-- STUDY MATERIAL follows --

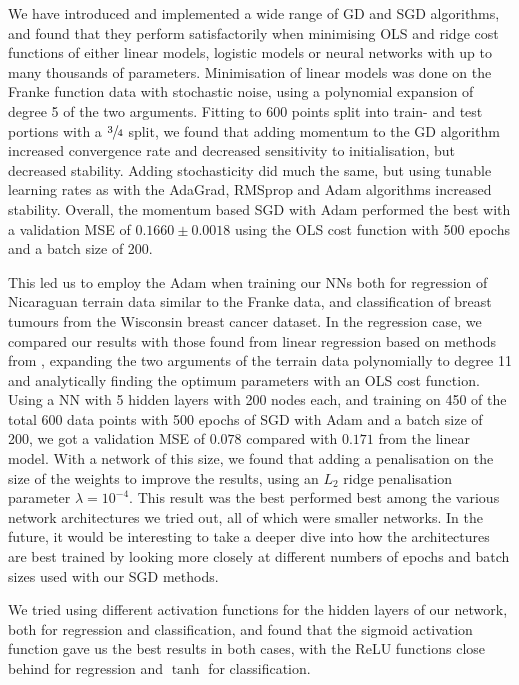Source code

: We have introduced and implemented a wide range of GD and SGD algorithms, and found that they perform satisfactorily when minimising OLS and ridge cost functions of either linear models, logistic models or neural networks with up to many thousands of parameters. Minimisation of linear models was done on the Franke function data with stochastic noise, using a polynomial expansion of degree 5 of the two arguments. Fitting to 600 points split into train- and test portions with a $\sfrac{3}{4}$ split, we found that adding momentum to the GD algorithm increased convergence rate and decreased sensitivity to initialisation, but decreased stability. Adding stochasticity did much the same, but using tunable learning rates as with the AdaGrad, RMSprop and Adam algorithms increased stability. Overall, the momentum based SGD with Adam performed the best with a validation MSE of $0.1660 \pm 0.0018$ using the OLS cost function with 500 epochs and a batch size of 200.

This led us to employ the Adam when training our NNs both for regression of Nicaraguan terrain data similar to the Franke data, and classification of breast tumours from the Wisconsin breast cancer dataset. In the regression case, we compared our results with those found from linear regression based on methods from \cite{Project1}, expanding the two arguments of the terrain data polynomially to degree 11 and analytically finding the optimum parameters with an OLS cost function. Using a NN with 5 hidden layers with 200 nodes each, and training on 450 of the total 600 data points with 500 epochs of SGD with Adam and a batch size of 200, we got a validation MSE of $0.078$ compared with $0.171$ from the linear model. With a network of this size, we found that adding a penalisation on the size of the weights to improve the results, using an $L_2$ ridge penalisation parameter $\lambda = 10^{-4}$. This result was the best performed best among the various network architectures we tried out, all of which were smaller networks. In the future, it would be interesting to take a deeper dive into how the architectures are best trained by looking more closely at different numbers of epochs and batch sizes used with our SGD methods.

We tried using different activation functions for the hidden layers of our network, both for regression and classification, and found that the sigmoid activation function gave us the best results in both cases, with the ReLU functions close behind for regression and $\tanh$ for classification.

-- STUDY MATERIAL concluded --
-- STUDY MATERIAL follows --

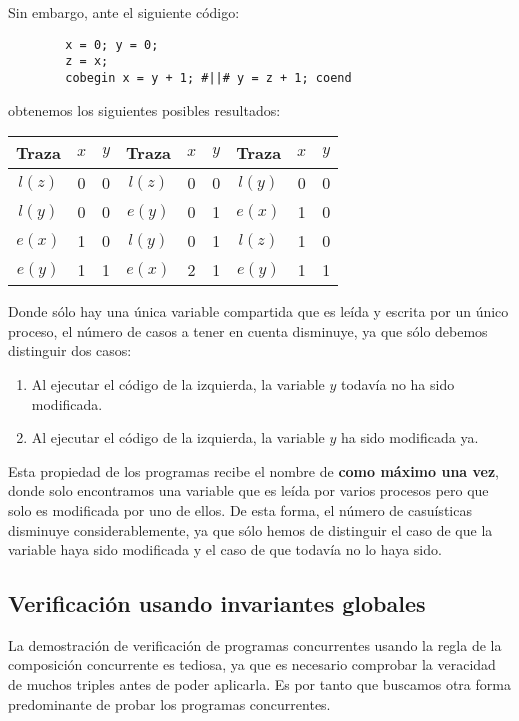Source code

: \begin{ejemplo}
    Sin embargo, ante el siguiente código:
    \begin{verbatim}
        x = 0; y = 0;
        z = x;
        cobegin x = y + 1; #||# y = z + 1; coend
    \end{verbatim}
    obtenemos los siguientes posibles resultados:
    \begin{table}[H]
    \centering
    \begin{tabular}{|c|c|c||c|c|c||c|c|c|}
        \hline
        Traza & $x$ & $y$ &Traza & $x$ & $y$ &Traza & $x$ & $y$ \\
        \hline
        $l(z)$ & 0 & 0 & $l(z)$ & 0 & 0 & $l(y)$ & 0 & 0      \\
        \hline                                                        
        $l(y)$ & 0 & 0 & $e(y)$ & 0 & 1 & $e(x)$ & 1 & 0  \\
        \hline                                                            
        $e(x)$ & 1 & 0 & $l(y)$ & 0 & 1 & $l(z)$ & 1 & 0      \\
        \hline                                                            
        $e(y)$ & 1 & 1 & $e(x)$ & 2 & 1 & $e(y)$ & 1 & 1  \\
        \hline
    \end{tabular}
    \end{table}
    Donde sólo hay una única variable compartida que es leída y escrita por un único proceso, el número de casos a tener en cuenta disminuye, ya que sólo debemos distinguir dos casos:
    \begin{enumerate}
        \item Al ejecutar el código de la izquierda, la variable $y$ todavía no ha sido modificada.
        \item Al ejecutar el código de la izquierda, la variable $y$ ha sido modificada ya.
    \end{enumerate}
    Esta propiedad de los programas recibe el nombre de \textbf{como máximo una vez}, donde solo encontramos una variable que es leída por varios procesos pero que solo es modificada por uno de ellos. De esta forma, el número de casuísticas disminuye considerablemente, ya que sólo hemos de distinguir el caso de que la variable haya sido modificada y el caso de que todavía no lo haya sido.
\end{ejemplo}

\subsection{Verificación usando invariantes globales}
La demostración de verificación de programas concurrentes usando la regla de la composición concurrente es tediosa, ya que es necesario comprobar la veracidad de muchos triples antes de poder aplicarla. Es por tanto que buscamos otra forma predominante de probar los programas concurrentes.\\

-- STUDY MATERIAL concluded --

Copy all lines above where "variable" is present.

#### OUTPUT FOR THIS EXERCISE:
    Donde sólo hay una única variable compartida que es leída y escrita por un único proceso, el número de casos a tener en cuenta disminuye, ya que sólo debemos distinguir dos casos:
        \item Al ejecutar el código de la izquierda, la variable $y$ todavía no ha sido modificada.
        \item Al ejecutar el código de la izquierda, la variable $y$ ha sido modificada ya.
    Esta propiedad de los programas recibe el nombre de \textbf{como máximo una vez}, donde solo encontramos una variable que es leída por varios procesos pero que solo es modificada por uno de ellos. De esta forma, el número de casuísticas disminuye considerablemente, ya que sólo hemos de distinguir el caso de que la variable haya sido modificada y el caso de que todavía no lo haya sido.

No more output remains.